第9話 魔王のなりそこないの昔話 その2




 そして五年の月日が流れ、強欲な人間の王が亡くなり王位継承の争いで王不在の王国に、黒い鎧をまとい魔王となったグラムファフナーに率いられた魔物の軍が攻めこんだ。


「逃げ惑う人間達を放置しておけと、私は部下達に命じた。歯向かう者は殺せともな。ゲバブにはずいぶん甘いと散々言われたが」


 人間を心底軽蔑しきっていたグラムファフナーであったが、破壊を楽しむ趣味はなかった。

 魔界から人間の王国一つを魔王が侵略した。その王国こそが、現在の勇者王の王国であるグランドーラだ。


「現在の貴族達は魔族が占拠した王国から逃げ出した者の末裔だ。あとで勇者の仲間になったとはいえ、一度国を滅ぼした魔王の私に恨みを持っていて当たり前だ。それを宰相としていただくなどな……」


 苦笑するグラムファフナーの膝にぴょんとテティが飛び乗る。立ったままだと黒い瞳と緑葉の瞳がちょうどぴったり視線の高さがあう形だ。


「テティはグラムの味方だよ。ひどいことする奴は許さないんだから」

「これは心強い味方だな」


 グラムファフナーはテティをひょいと抱きあげて、自分の膝に後ろ向きに座らせて「さて、どこまで話したか」とつぶやく。


「勇者アルハイトの物語を語ると長くなる。地上に魔族の国を建てたあと、私は部下達の好きにさせていたからな。今、考えると統治者としてどうか? と思うが」


 魔王となったグラムファフナーの心は虚無だった。魔王となる子と予言されていたが、魔界には彼の他にも力ある者がいて、彼らと相争っているうちは余分なことは考えなかった。

 ただ力を欲し、征服し、部下を増やし、魔界を統一し魔王の称号を得て、そして母を殺した王の王国を蹂躙した。そこで彼は立ち止まってしまった。

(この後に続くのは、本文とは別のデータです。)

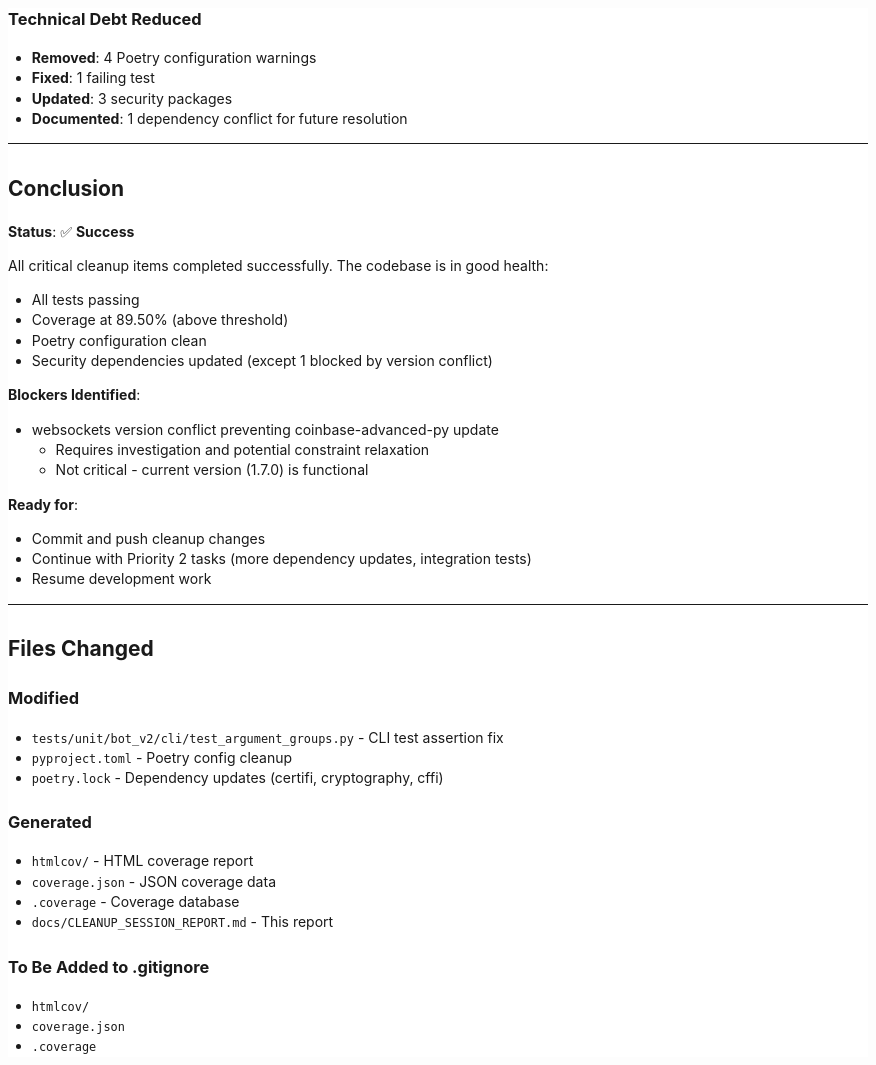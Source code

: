 ### Technical Debt Reduced
- **Removed**: 4 Poetry configuration warnings
- **Fixed**: 1 failing test
- **Updated**: 3 security packages
- **Documented**: 1 dependency conflict for future resolution

---

## Conclusion

**Status**: ✅ **Success**

All critical cleanup items completed successfully. The codebase is in good health:
- All tests passing
- Coverage at 89.50% (above threshold)
- Poetry configuration clean
- Security dependencies updated (except 1 blocked by version conflict)

**Blockers Identified**:
- websockets version conflict preventing coinbase-advanced-py update
  - Requires investigation and potential constraint relaxation
  - Not critical - current version (1.7.0) is functional

**Ready for**:
- Commit and push cleanup changes
- Continue with Priority 2 tasks (more dependency updates, integration tests)
- Resume development work

---

## Files Changed

### Modified
- `tests/unit/bot_v2/cli/test_argument_groups.py` - CLI test assertion fix
- `pyproject.toml` - Poetry config cleanup
- `poetry.lock` - Dependency updates (certifi, cryptography, cffi)

### Generated
- `htmlcov/` - HTML coverage report
- `coverage.json` - JSON coverage data
- `.coverage` - Coverage database
- `docs/CLEANUP_SESSION_REPORT.md` - This report

### To Be Added to .gitignore
- `htmlcov/`
- `coverage.json`
- `.coverage`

「……とはいえ、ゲバブ以下の部下を野放しにして、地上の人々を苦しめたのは確かだ。魔王だった私にはたしかに責があるな。

 数々の冒険を経て、勇者達は銀の森にかつてあった魔王の城にたどり着いた。私の前にな」

「それでグラムは勇者達と戦ったの?」

「ああ、部下達を破って私の目前に来たのだ。挑戦を受けないはずもないだろう? 

 そして、私に完膚なきまでに打ちのめされた」


 「え?」と驚きの声をあげるテティにグラムファフナーはくすくすと笑った。


「私が負けると思ったか?」

「ううん、グラムは強いからそう思わないけど」


 まあ、たしかに普通のおとぎ話ならば、正義は勝つ。勇者が魔王を倒してめでたしというところだろう。


「単純に彼らには経験と実力が足りなかった。

 私はエルフと魔族の公爵家の血を受け継ぐもので、五年ものあいだ魔界にて、他の魔王を目指す強者達と戦ってきたのだ。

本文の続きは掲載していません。